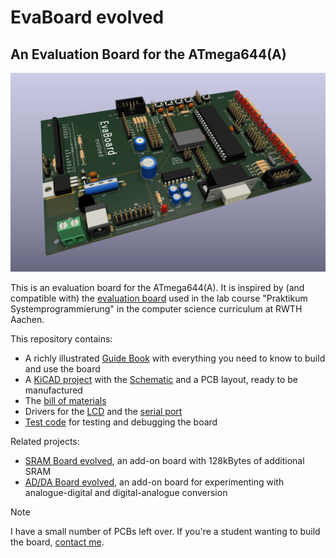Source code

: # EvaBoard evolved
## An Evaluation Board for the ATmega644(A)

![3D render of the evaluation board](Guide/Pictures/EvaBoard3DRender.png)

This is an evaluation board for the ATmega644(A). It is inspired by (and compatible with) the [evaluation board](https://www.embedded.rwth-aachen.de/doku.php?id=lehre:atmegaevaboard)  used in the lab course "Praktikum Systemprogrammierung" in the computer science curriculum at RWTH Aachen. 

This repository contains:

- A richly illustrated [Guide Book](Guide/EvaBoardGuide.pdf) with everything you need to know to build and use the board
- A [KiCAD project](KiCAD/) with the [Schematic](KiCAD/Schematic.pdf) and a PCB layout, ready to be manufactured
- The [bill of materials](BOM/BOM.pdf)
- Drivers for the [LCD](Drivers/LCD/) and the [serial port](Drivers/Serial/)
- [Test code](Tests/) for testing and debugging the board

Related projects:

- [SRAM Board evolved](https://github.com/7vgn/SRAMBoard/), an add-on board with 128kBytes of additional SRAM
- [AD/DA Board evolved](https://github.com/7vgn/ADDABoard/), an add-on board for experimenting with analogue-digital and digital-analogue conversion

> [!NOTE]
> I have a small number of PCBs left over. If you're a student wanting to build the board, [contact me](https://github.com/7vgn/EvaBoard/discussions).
---
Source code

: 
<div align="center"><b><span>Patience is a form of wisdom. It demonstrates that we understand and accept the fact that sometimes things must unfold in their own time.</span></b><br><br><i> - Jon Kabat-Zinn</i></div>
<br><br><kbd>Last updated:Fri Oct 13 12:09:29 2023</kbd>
---
WHAT YOU NEED TO DO: In the data above, find the line with "## An Evaluation Board for the ATmega644(A)" and the line with "have a small". Retype both, plus every line between them, exactly.

EXERCISE OUTPUT:
## An Evaluation Board for the ATmega644(A)

![3D render of the evaluation board](Guide/Pictures/EvaBoard3DRender.png)

This is an evaluation board for the ATmega644(A). It is inspired by (and compatible with) the [evaluation board](https://www.embedded.rwth-aachen.de/doku.php?id=lehre:atmegaevaboard)  used in the lab course "Praktikum Systemprogrammierung" in the computer science curriculum at RWTH Aachen. 

This repository contains:

- A richly illustrated [Guide Book](Guide/EvaBoardGuide.pdf) with everything you need to know to build and use the board
- A [KiCAD project](KiCAD/) with the [Schematic](KiCAD/Schematic.pdf) and a PCB layout, ready to be manufactured
- The [bill of materials](BOM/BOM.pdf)
- Drivers for the [LCD](Drivers/LCD/) and the [serial port](Drivers/Serial/)
- [Test code](Tests/) for testing and debugging the board

Related projects:

- [SRAM Board evolved](https://github.com/7vgn/SRAMBoard/), an add-on board with 128kBytes of additional SRAM
- [AD/DA Board evolved](https://github.com/7vgn/ADDABoard/), an add-on board for experimenting with analogue-digital and digital-analogue conversion

> [!NOTE]
> I have a small number of PCBs left over. If you're a student wanting to build the board, [contact me](https://github.com/7vgn/EvaBoard/discussions).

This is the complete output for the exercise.